[Instructions for the task] The records sit below. Return every line in them that holds the word "hyperlink".

[The records]
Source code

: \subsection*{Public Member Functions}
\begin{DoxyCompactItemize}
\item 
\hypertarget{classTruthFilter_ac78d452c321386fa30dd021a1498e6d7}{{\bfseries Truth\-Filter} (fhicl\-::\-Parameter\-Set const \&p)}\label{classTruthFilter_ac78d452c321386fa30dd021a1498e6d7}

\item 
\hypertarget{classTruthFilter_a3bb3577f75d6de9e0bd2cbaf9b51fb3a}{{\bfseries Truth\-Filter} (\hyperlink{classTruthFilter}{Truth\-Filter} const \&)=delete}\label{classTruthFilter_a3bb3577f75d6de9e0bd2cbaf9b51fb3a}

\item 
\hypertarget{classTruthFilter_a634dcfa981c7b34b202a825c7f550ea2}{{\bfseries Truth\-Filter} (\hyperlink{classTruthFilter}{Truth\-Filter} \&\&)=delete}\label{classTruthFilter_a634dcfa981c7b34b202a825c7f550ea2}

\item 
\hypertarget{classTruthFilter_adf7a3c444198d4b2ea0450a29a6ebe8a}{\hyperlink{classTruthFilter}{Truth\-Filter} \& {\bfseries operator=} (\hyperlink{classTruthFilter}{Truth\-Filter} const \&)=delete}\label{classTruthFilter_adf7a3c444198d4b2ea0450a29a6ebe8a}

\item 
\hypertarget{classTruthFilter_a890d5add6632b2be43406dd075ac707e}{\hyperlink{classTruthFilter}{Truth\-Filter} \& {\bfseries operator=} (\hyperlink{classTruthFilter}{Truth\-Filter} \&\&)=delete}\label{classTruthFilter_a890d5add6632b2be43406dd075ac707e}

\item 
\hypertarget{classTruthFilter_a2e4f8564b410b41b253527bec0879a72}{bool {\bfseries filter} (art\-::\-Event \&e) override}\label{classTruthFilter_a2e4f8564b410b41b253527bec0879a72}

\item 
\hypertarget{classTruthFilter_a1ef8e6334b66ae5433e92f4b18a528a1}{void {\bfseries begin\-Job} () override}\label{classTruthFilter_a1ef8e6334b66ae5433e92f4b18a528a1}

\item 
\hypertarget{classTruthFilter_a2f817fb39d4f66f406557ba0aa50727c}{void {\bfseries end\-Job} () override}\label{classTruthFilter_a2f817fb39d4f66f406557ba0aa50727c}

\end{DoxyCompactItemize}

[Expected output]
\hypertarget{classTruthFilter_a3bb3577f75d6de9e0bd2cbaf9b51fb3a}{{\bfseries Truth\-Filter} (\hyperlink{classTruthFilter}{Truth\-Filter} const \&)=delete}\label{classTruthFilter_a3bb3577f75d6de9e0bd2cbaf9b51fb3a}
\hypertarget{classTruthFilter_a634dcfa981c7b34b202a825c7f550ea2}{{\bfseries Truth\-Filter} (\hyperlink{classTruthFilter}{Truth\-Filter} \&\&)=delete}\label{classTruthFilter_a634dcfa981c7b34b202a825c7f550ea2}
\hypertarget{classTruthFilter_adf7a3c444198d4b2ea0450a29a6ebe8a}{\hyperlink{classTruthFilter}{Truth\-Filter} \& {\bfseries operator=} (\hyperlink{classTruthFilter}{Truth\-Filter} const \&)=delete}\label{classTruthFilter_adf7a3c444198d4b2ea0450a29a6ebe8a}
\hypertarget{classTruthFilter_a890d5add6632b2be43406dd075ac707e}{\hyperlink{classTruthFilter}{Truth\-Filter} \& {\bfseries operator=} (\hyperlink{classTruthFilter}{Truth\-Filter} \&\&)=delete}\label{classTruthFilter_a890d5add6632b2be43406dd075ac707e}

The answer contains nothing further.